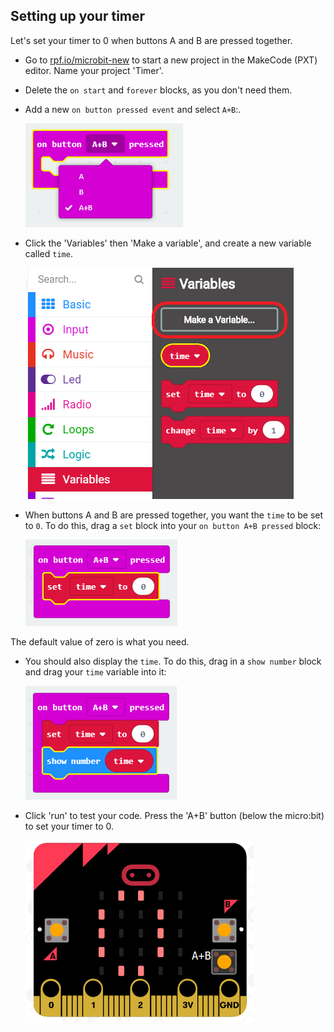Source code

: ## Setting up your timer

Let's set your timer to 0 when buttons A and B are pressed together.

+ Go to <a href="http://rpf.io/microbit-new" target="_blank">rpf.io/microbit-new</a> to start a new project in the MakeCode (PXT) editor. Name your project 'Timer'.

+ Delete the `on start` and `forever` blocks, as you don't need them.

+ Add a new `on button pressed event` and select `A+B`:.
    
    ![ruutukaappaus](images/clock-a-b.png)

+ Click the 'Variables' then 'Make a variable', and create a new variable called `time`.
    
    ![ruutukaappaus](images/clock-var-time.png)

+ When buttons A and B are pressed together, you want the `time` to be set to `0`. To do this, drag a `set` block into your `on button A+B pressed` block:
    
    ![ruutukaappaus](images/clock-reset-1.png)

The default value of zero is what you need.

+ You should also display the `time`. To do this, drag in a `show number` block and drag your `time` variable into it:
    
    ![ruutukaappaus](images/clock-reset-show.png)

+ Click 'run' to test your code. Press the 'A+B' button (below the micro:bit) to set your timer to 0.
    
    ![ruutukaappaus](images/clock-test-reset.png)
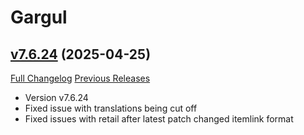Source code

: # Gargul

## [v7.6.24](https://github.com/papa-smurf/Gargul/tree/v7.6.24) (2025-04-25)
[Full Changelog](https://github.com/papa-smurf/Gargul/compare/v7.6.23...v7.6.24) [Previous Releases](https://github.com/papa-smurf/Gargul/releases)

- Version v7.6.24  
- Fixed issue with translations being cut off  
- Fixed issues with retail after latest patch changed itemlink format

About this exercise ▸ Starting with the line that contains "Click the 'Variables'", copy every line word for word through the end of the listing above, but leave out the pictures.

Written response ▸
+ Click the 'Variables' then 'Make a variable', and create a new variable called `time`.
    
    ![ruutukaappaus](images/clock-var-time.png)

+ When buttons A and B are pressed together, you want the `time` to be set to `0`. To do this, drag a `set` block into your `on button A+B pressed` block:
    
    ![ruutukaappaus](images/clock-reset-1.png)

The default value of zero is what you need.

+ You should also display the `time`. To do this, drag in a `show number` block and drag your `time` variable into it:
    
    ![ruutukaappaus](images/clock-reset-show.png)

+ Click 'run' to test your code. Press the 'A+B' button (below the micro:bit) to set your timer to 0.
    
    ![ruutukaappaus](images/clock-test-reset.png)
Source code

: # Gargul

## [v7.6.24](https://github.com/papa-smurf/Gargul/tree/v7.6.24) (2025-04-25)
[Full Changelog](https://github.com/papa-smurf/Gargul/compare/v7.6.23...v7.6.24) [Previous Releases](https://github.com/papa-smurf/Gargul/releases)

- Version v7.6.24  
- Fixed issue with translations being cut off  
- Fixed issues with retail after latest patch changed itemlink format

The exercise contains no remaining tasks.